To visually investigate the saliency of 3DINO-ViT representations, we generated principal component analysis (PCA) and multi-head self-attention (MHSA)-based visualizations of the representations (Figs. 1c, 3h, Supplementary Movie 1). PCA visualizations demonstrate that common modes of variation for all datasets are between background versus foreground, outlining the surface of the organ, and varying across anatomical axes. Notably for BraTS images, principal components found inside the tumor extent were often distinct from other brain tissues.

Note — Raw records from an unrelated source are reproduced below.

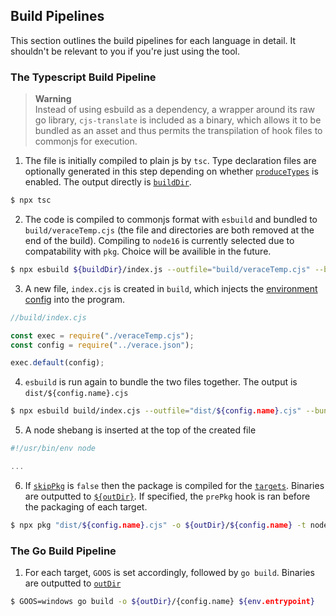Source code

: ## Build Pipelines

This section outlines the build pipelines for each language in detail. It shouldn't be relevant to you if you're just using the tool.

### The Typescript Build Pipeline

> **Warning** <br />
> Instead of using esbuild as a dependency, a wrapper around its raw go library, `cjs-translate` is included as a binary, which allows it to be bundled as an asset and thus permits the transpilation of hook files to commonjs for execution.

1. The file is initially compiled to plain js by `tsc`. Type declaration files are optionally generated in this step depending on whether [`produceTypes`](/docs/CONFIGURING.md#typescript-specific-options) is enabled. The output directly is [`buildDir`](/docs/CONFIGURING.md#typescript-specific-options).

```bash
$ npx tsc
```

2. The code is compiled to commonjs format with `esbuild` and bundled to `build/veraceTemp.cjs` (the file and directories are both removed at the end of the build). Compiling to `node16` is currently selected due to compatability with `pkg`. Choice will be availible in the future.

```bash
$ npx esbuild ${buildDir}/index.js --outfile="build/veraceTemp.cjs" --bundle --platform=node --target=node16
```

3. A new file, `index.cjs` is created in `build`, which injects the [environment config](/docs/ADVANCED_USAGE.md#data-embedding-in-typescipt) into the program.

```js
//build/index.cjs

const exec = require("./veraceTemp.cjs");
const config = require("../verace.json");

exec.default(config);
```

4. `esbuild` is run again to bundle the two files together. The output is `dist/${config.name}.cjs`

```bash
$ npx esbuild build/index.cjs --outfile="dist/${config.name}.cjs" --bundle --platform=node --target=node16
```

5. A node shebang is inserted at the top of the created file

```js
#!/usr/bin/env node

...
```

6. If [`skipPkg`](/docs/CONFIGURING.md#typescript-specific-options) is `false` then the package is compiled for the [`targets`](/docs/CONFIGURING.md#universal-options). Binaries are outputted to [`${outDir}`](/docs/CONFIGURING.md#universal-options). If specified, the `prePkg` hook is ran before the packaging of each target.

```bash
$ npx pkg "dist/${config.name}.cjs" -o ${outDir}/${config.name} -t node16-linux -C GZIP
```

### The Go Build Pipeline

1. For each target, `GOOS` is set accordingly, followed by `go build`. Binaries are outputted to [`outDir`](/docs/CONFIGURING.md#universal-options)

```bash
$ GOOS=windows go build -o ${outDir}/{config.name} ${env.entrypoint}
```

We also consider 3DINO-ViT relative to recently proposed “foundation models” in 3D medical image segmentation38, which build upon Segment Anything Models (SAM)39. Since SAM-like networks are trained using labeled data and 3DINO is a self-supervised pretraining method, both methods are synergistic. The original SAM paper used weights from SSL pretraining to initialize the image encoder network39. 3DINO thus represents a novel ViT pretraining method for 3D inputs that is able to act as an initialization step for 3D SAM or other methods.

One limitation of this study is that it primarily uses MRI and CT data for pretraining and the dataset does not encompass a balanced list of organs. Despite this, the out-of-domain generalizability of the method was explored on cardiac MRI and breast ultrasound images, and found to be significantly better than other techniques (Fig. 3). While 3DINO-ViT is highly efficient in the number of trainable parameters because it is frozen during finetuning, the full segmentation pipeline is relatively high in runtime complexity.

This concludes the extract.